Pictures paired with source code
+ + + +
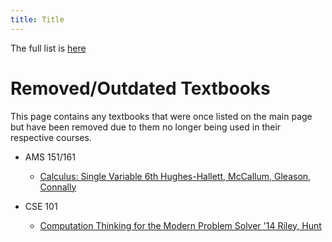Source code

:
 ```yaml
---
title: Title
---
```

The full list is [here](/)


# Removed/Outdated Textbooks
This page contains any textbooks that were once listed on the main page but have been removed due to them no longer being used in their respective courses.


* AMS 151/161

  * [Calculus: Single Variable 6th Hughes-Hallett, McCallum, Gleason, Connally](https://mega.nz/#!41d0VbQR!dXSQqAfL6PLByLfJG3iaDU4i8q9YUW6tklnH7QXTZq0)
 
* CSE 101
  * [Computation Thinking for the Modern Problem Solver '14 Riley, Hunt](https://mega.nz/#!1pd1HZwA!_A-zowlw9oGXtXiY-jvZbVzsY8YevJ74p2VyCMSvLBk)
+ + + +
To do:
The records above must be output exactly, except for the pictures.

Task answer:
Source code

:
 ```yaml
---
title: Title
---
```

The full list is [here](/)


# Removed/Outdated Textbooks
This page contains any textbooks that were once listed on the main page but have been removed due to them no longer being used in their respective courses.


* AMS 151/161

  * [Calculus: Single Variable 6th Hughes-Hallett, McCallum, Gleason, Connally](https://mega.nz/#!41d0VbQR!dXSQqAfL6PLByLfJG3iaDU4i8q9YUW6tklnH7QXTZq0)
 
* CSE 101
  * [Computation Thinking for the Modern Problem Solver '14 Riley, Hunt](https://mega.nz/#!1pd1HZwA!_A-zowlw9oGXtXiY-jvZbVzsY8YevJ74p2VyCMSvLBk)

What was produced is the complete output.